Figure 3.6. References to Research Design Attributes in Evaluation Reports

Image

Figure 3.6. References to Research Design Attributes in Evaluation Reports

Source: Independent Evaluation Group.

References to research design parameters were either stable or increased slightly over the time period assessed, with some fluctuations attributable to the total number of evaluations assessed in each year. Nearly 90 percent of the appendixes discussed the sampling strategy used in the evaluation, along with the limitations of the methodological approach employed. About 85 percent of all evaluations linked the methodological strategy to specific evaluation questions, and 78 percent discussed the data collection strategy used. About 65 percent of evaluations incorporated the issue of causal identification into the analysis, though coverage of this issue increased over time.6

Examining the development of these trends over time, we see that nearly all evaluations linked their methodological approaches to specific evaluation questions, a trend that remained roughly consistent over time. Likewise, most evaluations discussed the sampling strategy used in data collection, though this practice fell in FY19, with only about 70 percent of reports explicitly discussing sampling procedures. Except in FY16, a majority of evaluations elaborated on the data collection methods used in their supplemental appendixes. More evaluations discussed the limitations of their empirical strategies over time. Likewise, discussions of causal strategy increased substantially from FY17 onward. Overall, with the exception of references to data collection (low outlier in FY16), we see high and stable values in relation to evaluation questions and sampling strategy as well as a positive trend over time on clarity in terms of limitations and causal strategy.

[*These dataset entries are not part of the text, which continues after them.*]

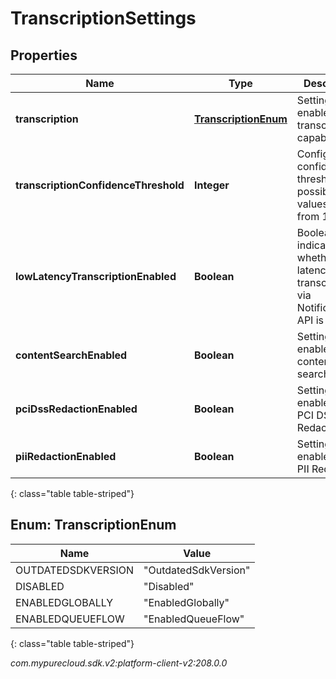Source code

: # TranscriptionSettings


## Properties

| Name | Type | Description | Notes |
| ------------ | ------------- | ------------- | ------------- |
| **transcription** | [**TranscriptionEnum**](#Enum--TranscriptionEnum) | Setting to enable/disable transcription capability |  |
| **transcriptionConfidenceThreshold** | **Integer** | Configure confidence threshold. The possible values are from 1 to 100. |  |
| **lowLatencyTranscriptionEnabled** | **Boolean** | Boolean flag indicating whether low latency transcription via Notification API is enabled |  [optional] |
| **contentSearchEnabled** | **Boolean** | Setting to enable/disable content search |  [optional] |
| **pciDssRedactionEnabled** | **Boolean** | Setting to enable/disable PCI DSS Redaction |  [optional] |
| **piiRedactionEnabled** | **Boolean** | Setting to enable/disable PII Redaction |  [optional] |
{: class="table table-striped"}


## Enum: TranscriptionEnum

| Name | Value |
| ---- | ----- |
| OUTDATEDSDKVERSION | &quot;OutdatedSdkVersion&quot; | 
| DISABLED | &quot;Disabled&quot; | 
| ENABLEDGLOBALLY | &quot;EnabledGlobally&quot; | 
| ENABLEDQUEUEFLOW | &quot;EnabledQueueFlow&quot; | 
{: class="table table-striped"}




_com.mypurecloud.sdk.v2:platform-client-v2:208.0.0_
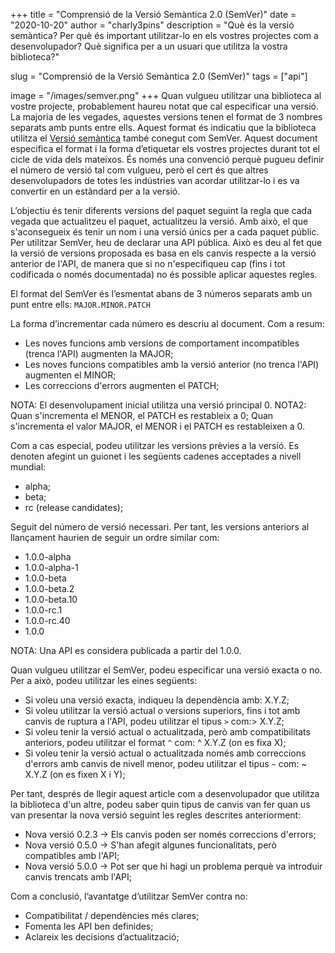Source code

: +++
title = "Comprensió de la Versió Semàntica 2.0 (SemVer)"
date = "2020-10-20"
author = "charly3pins"
description = "Què és la versió semàntica? Per què és important utilitzar-lo en els vostres projectes com a desenvolupador? Què significa per a un usuari que utilitza la vostra biblioteca?"

slug = "Comprensió de la Versió Semàntica 2.0 (SemVer)"
tags = ["api"]

image = "/images/semver.png"
+++
Quan vulgueu utilitzar una biblioteca al vostre projecte, probablement haureu notat que cal especificar una versió. La majoria de les vegades, aquestes versions tenen el format de 3 nombres separats amb punts entre ells. Aquest format és indicatiu que la biblioteca utilitza el [Versió semàntica](https://semver.org) també conegut com SemVer. Aquest document especifica el format i la forma d’etiquetar els vostres projectes durant tot el cicle de vida dels mateixos. És només una convenció perquè pugueu definir el número de versió tal com vulgueu, però el cert és que altres desenvolupadors de totes les indústries van acordar utilitzar-lo i es va convertir en un estàndard per a la versió.

L’objectiu és tenir diferents versions del paquet seguint la regla que cada vegada que actualitzeu el paquet, actualitzeu la versió. Amb això, el que s'aconsegueix és tenir un nom i una versió únics per a cada paquet públic. Per utilitzar SemVer, heu de declarar una API pública. Això es deu al fet que la versió de versions proposada es basa en els canvis respecte a la versió anterior de l'API, de manera que si no n'especifiqueu cap (fins i tot codificada o només documentada) no és possible aplicar aquestes regles.

El format del SemVer és l’esmentat abans de 3 números separats amb un punt entre ells:
`MAJOR.MINOR.PATCH`

La forma d’incrementar cada número es descriu al document. Com a resum:
- Les noves funcions amb versions de comportament incompatibles (trenca l'API) augmenten la MAJOR;
- Les noves funcions compatibles amb la versió anterior (no trenca l'API) augmenten el MINOR;
- Les correccions d'errors augmenten el PATCH;

NOTA: El desenvolupament inicial utilitza una versió principal 0.
NOTA2: Quan s'incrementa el MENOR, el PATCH es restableix a 0; Quan s'incrementa el valor MAJOR, el MENOR i el PATCH es restableixen a 0.

Com a cas especial, podeu utilitzar les versions prèvies a la versió. Es denoten afegint un guionet i les següents cadenes acceptades a nivell mundial:
- alpha;
- beta;
- rc (release candidates);

Seguit del número de versió necessari. Per tant, les versions anteriors al llançament haurien de seguir un ordre similar com:
- 1.0.0-alpha
- 1.0.0-alpha-1
- 1.0.0-beta
- 1.0.0-beta.2
- 1.0.0-beta.10
- 1.0.0-rc.1
- 1.0.0-rc.40
- 1.0.0

NOTA: Una API es considera publicada a partir del 1.0.0.

Quan vulgueu utilitzar el SemVer, podeu especificar una versió exacta o no. Per a això, podeu utilitzar les eines següents:
- Si voleu una versió exacta, indiqueu la dependència amb: X.Y.Z;
- Si voleu utilitzar la versió actual o versions superiors, fins i tot amb canvis de ruptura a l'API, podeu utilitzar el tipus `>` com:> X.Y.Z;
- Si voleu tenir la versió actual o actualitzada, però amb compatibilitats anteriors, podeu utilitzar el format `^` com: ^ X.Y.Z (on es fixa X);
- Si voleu tenir la versió actual o actualitzada només amb correccions d'errors amb canvis de nivell menor, podeu utilitzar el tipus `~` com: ~ X.Y.Z (on es fixen X i Y);

Per tant, després de llegir aquest article com a desenvolupador que utilitza la biblioteca d'un altre, podeu saber quin tipus de canvis van fer quan us van presentar la nova versió seguint les regles descrites anteriorment:
- Nova versió 0.2.3 → Els canvis poden ser només correccions d'errors;
- Nova versió 0.5.0 → S'han afegit algunes funcionalitats, però compatibles amb l'API;
- Nova versió 5.0.0 → Pot ser que hi hagi un problema perquè va introduir canvis trencats amb l'API;

Com a conclusió, l’avantatge d’utilitzar SemVer contra no:
- Compatibilitat / dependències més clares;
- Fomenta les API ben definides;
- Aclareix les decisions d’actualització;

Data from the inventory presented in this section provide a broad overview of the range and diversity of methodological approaches used in the 28 evaluations examined in this meta-evaluation. The inventory highlighted the breadth of methodological approaches featured in the full universe of assessed evaluations, highlighting the ways in which such tools have been leveraged to address a broad range of evaluation questions across the Bank Group’s diverse portfolio of activities. Conventional methods such as case studies, structured interviews, and statistical analysis are relatively common across the universe of evaluations, with innovative methods like geospatial analysis and network analysis present in only a minority of the evaluations studied. However, the prevalence of innovative methods increased in more recent evaluations, suggesting an upward trend. Finally, a growing number of evaluations have been providing a more developed elaboration of their research design by discussing data collection procedures, causal strategies, and potential limitations with increasing frequency.

  1. The only exception to this was the ending poverty (FY15) evaluation, for which no Approach Paper was provided (World Bank 2015c).
  2. See appendix E for an expanded analysis of the methodological inventory.
  3. Averages were calculated to offset the differences in the number of evaluations completed each year. For example, there were only four evaluation reports in 2016 (hence the lower overall tally), but each report used an average of 9.5 methodological tools.
  4. As noted above, the ending poverty (FY15) evaluation had to be excluded from this analysis because no Approach Paper was provided for it (World Bank 2015c).
  5. As a caveat to these data, it should be noted that such a tally provides at best a crude instrument for the assessment of such complex issues. Questions related to the coverage of these concepts in IEG evaluations merit a more in-depth exploration, one that is outside the scope of this report.
  6. The inventory also examined references to hypotheses or hypothesis-testing frameworks. However, issues of data sparsity made it difficult to reach any meaningful conclusions about trends pertaining to that parameter. As such, it was not included in the analysis of research design attributes.